= Raymond Davies Hughes =

British Nazi collaborator

Raymond Davies Hughes (11 August 1923 - 4 April 1999), from Mold, north Wales, was a Liverpool-born RAF airman who made propaganda broadcasts in Welsh for the Germans during World War II.

==Early life==
Born in the Liverpool suburb of Wavertree, Hughes moved to Mold after his mother married John Hughes, a bricklayer at the John Summers steelworks in Shotton. Hughes first attended Mold Council School, and then in 1937 Alun School. After finishing at the age of 15 he worked for a shoe store in Mold. He was promoted to branch manager in Bangor, but was suddenly dismissed for, as he later claimed, dressing the shop windows while in his shirt sleeves.

==Wartime service==
Hughes joined the Royal Air Force Volunteer Reserve in 1941 and was selected for flying duties as an air gunner. He was posted to No. 467 Squadron of the Royal Australian Air Force, and within five months made such a favourable impression that he was recommended for an officer's commission.

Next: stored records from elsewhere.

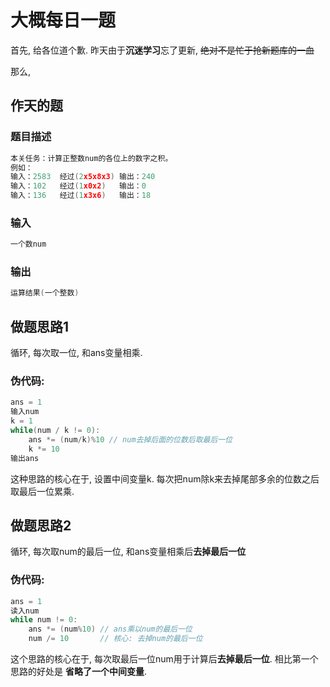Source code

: # 大概每日一题

首先, 给各位道个歉. 昨天由于**沉迷学习**忘了更新, ~~绝对不是忙于抢新题库的一血~~

那么,

## 作天的题

### 题目描述

```cpp
本关任务：计算正整数num的各位上的数字之积。
例如：
输入：2583  经过(2x5x8x3) 输出：240
输入：102   经过(1x0x2)   输出：0
输入：136   经过(1x3x6)   输出：18
```

### 输入

```cpp
一个数num
```

### 输出

```cpp
运算结果(一个整数)
```

## 做题思路1

循环, 每次取一位, 和ans变量相乘.

### 伪代码:

```cpp
ans = 1
输入num
k = 1
while(num / k != 0):
    ans *= (num/k)%10 // num去掉后面的位数后取最后一位
    k *= 10
输出ans
```

这种思路的核心在于, 设置中间变量k. 每次把num除k来去掉尾部多余的位数之后取最后一位累乘.

## 做题思路2

循环, 每次取num的最后一位, 和ans变量相乘后**去掉最后一位**

### 伪代码:

```cpp
ans = 1
读入num
while num != 0:
    ans *= (num%10) // ans乘以num的最后一位
    num /= 10       // 核心: 去掉num的最后一位
```

这个思路的核心在于, 每次取最后一位num用于计算后**去掉最后一位**.
相比第一个思路的好处是 **省略了一个中间变量**.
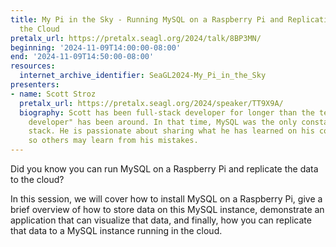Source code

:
 ```yaml
---
title: My Pi in the Sky - Running MySQL on a Raspberry Pi and Replicating Data to
  the Cloud
pretalx_url: https://pretalx.seagl.org/2024/talk/8BP3MN/
beginning: '2024-11-09T14:00:00-08:00'
end: '2024-11-09T14:50:00-08:00'
resources:
  internet_archive_identifier: SeaGL2024-My_Pi_in_the_Sky
presenters:
- name: Scott Stroz
  pretalx_url: https://pretalx.seagl.org/2024/speaker/TT9X9A/
  biography: Scott has been full-stack developer for longer than the term "full-stack
    developer" has been around. In that time, MySQL was the only constant in his development
    stack. He is passionate about sharing what he has learned on his coding journey
    so others may learn from his mistakes.
---
```


Did you know you can run MySQL on a Raspberry Pi and replicate the data to the cloud?

In this session, we will cover how to install MySQL on a Raspberry Pi, give a brief overview of how to store data on this MySQL instance, demonstrate an application that can visualize that data, and finally, how you can replicate that data to a MySQL instance running in the cloud.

On 17 August 1943, Hughes was flying his 21st mission as a gunner in a Lancaster bomber, which was participating on a raid on Peenemünde. The crew bailed out after the aircraft was attacked and set on fire by an enemy fighter, and Hughes was captured and sent to a Dulag Luft (a transit camp and interrogation centre for captured aircrew) near Frankfurt.

==Collaboration==
Hughes initially agreed to hand out what he had been told were Red Cross forms to his fellow prisoners, believing that the data was to be used to help contact the POWs' families. They were in fact forms designed to elicit more personal data than the "name, rank and serial number" which was all that PoWs (Prisoners of War) were required to reveal, which would later be used in interrogations. Hughes soon became useful to the Germans and remained at the Dulag Luft instead of being moved on to a standard PoW camp. His assistance was rewarded by better accommodation and more privileges than other prisoners, including being allowed to wear civilian clothes, and it was even reported that by November 1943 he was wearing a German uniform.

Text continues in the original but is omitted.